Как и в любой другой школе, в школе русского конституционализма самым главным является поддержание политической дисциплины. Уже очевидно, что при любом историческом вызове Россия имеет тенденцию «сваливаться» в имперский штопор. Она напоминает корабль, который никак не может выйти из гавани, потому что, когда начинается шторм, самым «практичным» и «безопасным» решением оказывается повернуть обратно. Но если конституционно заблокировать саму возможность постоянно возвращаться в излюбленную гавань империи, то Россия вынуждена будет идти вперед и искать новые политические, на этот раз конституционные, формы стабилизации политического режима. И тогда она неизбежно сама собою без всякого понуждения придет к федерализму. Потому что такая огромная страна, как Россия, может существовать только либо в имперской, либо в федеративной форме — третьего для нее не дано. Но империя исчерпала себя исторически и обрекает Россию на политическое топтание на месте, в то время как федерализация откроет для нее новые исторические горизонты.

По законам переходного времени…

Очевидно, что в точке старта, когда конституционные реформы только начинаются, общество является новым лишь по своим намерениям. Принимать и исполнять новую конституцию предстоит тем самым людям, которые привыкли жить в условиях правового произвола. Бóльшая их часть будет готова к переменам только на словах, продолжая в своей повседневной жизни реализовывать неконституционные практики. Не исключено, что одномоментное внедрение всего комплекса институциональных реформ, которые надо осуществить с целью преобразования имперского по своей сути государства в национальное, вызовет у этого общества конституционный шок, с которым оно не сможет справиться.

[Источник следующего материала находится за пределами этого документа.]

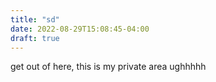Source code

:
 ```yaml
---
title: "sd"
date: 2022-08-29T15:08:45-04:00
draft: true
---
```


get out of here, this is my private area ughhhhh


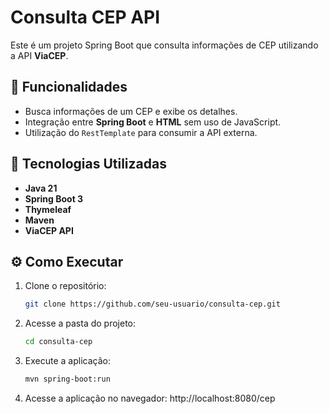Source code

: # Consulta CEP API

Este é um projeto Spring Boot que consulta informações de CEP utilizando a API **ViaCEP**.

## 📌 Funcionalidades
- Busca informações de um CEP e exibe os detalhes.
- Integração entre **Spring Boot** e **HTML** sem uso de JavaScript.
- Utilização do `RestTemplate` para consumir a API externa.

## 🚀 Tecnologias Utilizadas
- **Java 21**
- **Spring Boot 3**
- **Thymeleaf** 
- **Maven**
- **ViaCEP API**

## ⚙️ Como Executar
1. Clone o repositório:
   ```bash
   git clone https://github.com/seu-usuario/consulta-cep.git
   ```
2. Acesse a pasta do projeto:
   ```bash
   cd consulta-cep
   ```
3. Execute a aplicação:
   ```bash
   mvn spring-boot:run
   ```
4. Acesse a aplicação no navegador:
  http://localhost:8080/cep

В этом отчасти состояла ошибка конституционалистов 90-х, предложивших политическую модель, рассчитанную на существование развитого гражданского общества, которого в России как не было, так и нет до сих пор. Естественно, что эта модель быстро «сдулась» и деградировала сначала в авторитарное, а потом и в неототалитарное государство. И эта ситуация может повторяться бесконечно, потому что в момент начала конституционного движения светлое конституционное будущее существует только как интенция и как потенция. Если политический авангард в такой момент оторвется от своих «социальных тылов», то он рискует улететь прямо на луну, где, как справедливо отмечал классик марксизма-ленинизма, только и можно оставаться свободным от общества, в котором живешь.

По этой причине, собственно, необходим конституционный переходный период, в рамках которого должны быть созданы социальные предпосылки для полноценного конституционализма. Конституционная реформа — не одноразовая акция, а длительный многоступенчатый процесс, о чем я подробно писал в предыдущей главе. Задача первого этапа — стимулирующая: содействовать формированию гражданского общества, что является предпосылкой перехода ко второму этапу реформ, то есть завершению формирования национального «политического» государства.

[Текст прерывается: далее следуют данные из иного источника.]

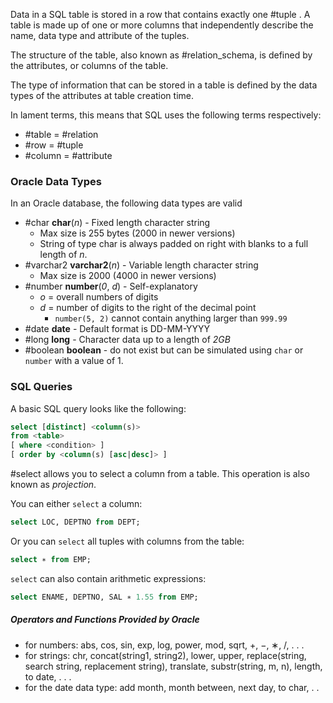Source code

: Data in a SQL table is stored in a row that contains exactly one #tuple . A table is made up of one or more columns that independently describe the name, data type and attribute of the tuples.

The structure of the table, also known as #relation_schema, is defined by the attributes, or columns of the table.

The type of information that can be stored in a table is defined by the data types of the attributes at table creation time.

In lament terms, this means that SQL uses the following terms respectively:
- #table = #relation
- #row = #tuple
- #column = #attribute

### Oracle Data Types

In an Oracle database, the following data types are valid
- #char __char__(_n_) - Fixed length character string
	- Max size is 255 bytes (2000 in newer versions)
	- String of type char is always padded on right with blanks to a full length of _n_.
- #varchar2 __varchar2__(_n_) - Variable length character string
	- Max size is 2000 (4000 in newer versions)
- #number __number__(_0_, _d_) - Self-explanatory
	- _o_ = overall numbers of digits
	- _d_ = number of digits to the right of the decimal point
		- `number(5, 2)` cannot contain anything larger than `999.99`
- #date __date__ - Default format is DD-MM-YYYY
- #long __long__ - Character data up to a length of _2GB_
- #boolean __boolean__ - do not exist but can be simulated using `char` or `number` with a value of 1.


### SQL Queries

A basic SQL query looks like the following:
```SQL
select [distinct] <column(s)>
from <table>
[ where <condition> ]
[ order by <column(s) [asc|desc]> ]
```

#select allows you to select a column from a table. This operation is also known as _projection_.

 You can either `select` a column:
  ```sql
  select LOC, DEPTNO from DEPT;
```

 Or you can `select` all tuples with columns from the table:
 ```sql
 select ∗ from EMP;
```

`select` can also contain arithmetic expressions:
```sql
select ENAME, DEPTNO, SAL ∗ 1.55 from EMP;
```

##### Operators and Functions Provided by Oracle
- for numbers: abs, cos, sin, exp, log, power, mod, sqrt, +, −, ∗, /, . . .
- for strings: chr, concat(string1, string2), lower, upper, replace(string, search string, replacement string), translate, substr(string, m, n), length, to date, . . .
- for the date data type: add month, month between, next day, to char, . .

На первом этапе конституционной реформы предпочтительно придерживаться философии «конституционного минимализма», что предполагает соблюдение принципа разумной достаточности предлагаемых новаций. Нужно соблюсти баланс, при котором вносимые в конституцию поправки твердо задают новый вектор общественного развития, то есть стимулируют развитие гражданского общества, но при этом не позволяют захлебнуться от конституционного восторга и свалиться в хаос анархии или гражданской войны.

Нужно, действуя в логике «необходимых и достаточных» конституционных поправок, найти золотую середину между сугубо декоративными изменениями, ничего по существу не меняющими, и стремлением изменить сразу все. Надо различать импульс и движение в целом. При этом вопрос о том, будет ли это новая конституция или новая редакция старой конституции, является сугубо техническим и второстепенным. Ответ на него в большей степени зависит оттого, как будет развиваться общая политическая ситуация и какая общественная потребность сформируется. Также нужно помнить, что подготовка конституционного текста — это не только счастливое политическое озарение, но и тяжелейшая кропотливая работа профессиональных юристов над каждым словом.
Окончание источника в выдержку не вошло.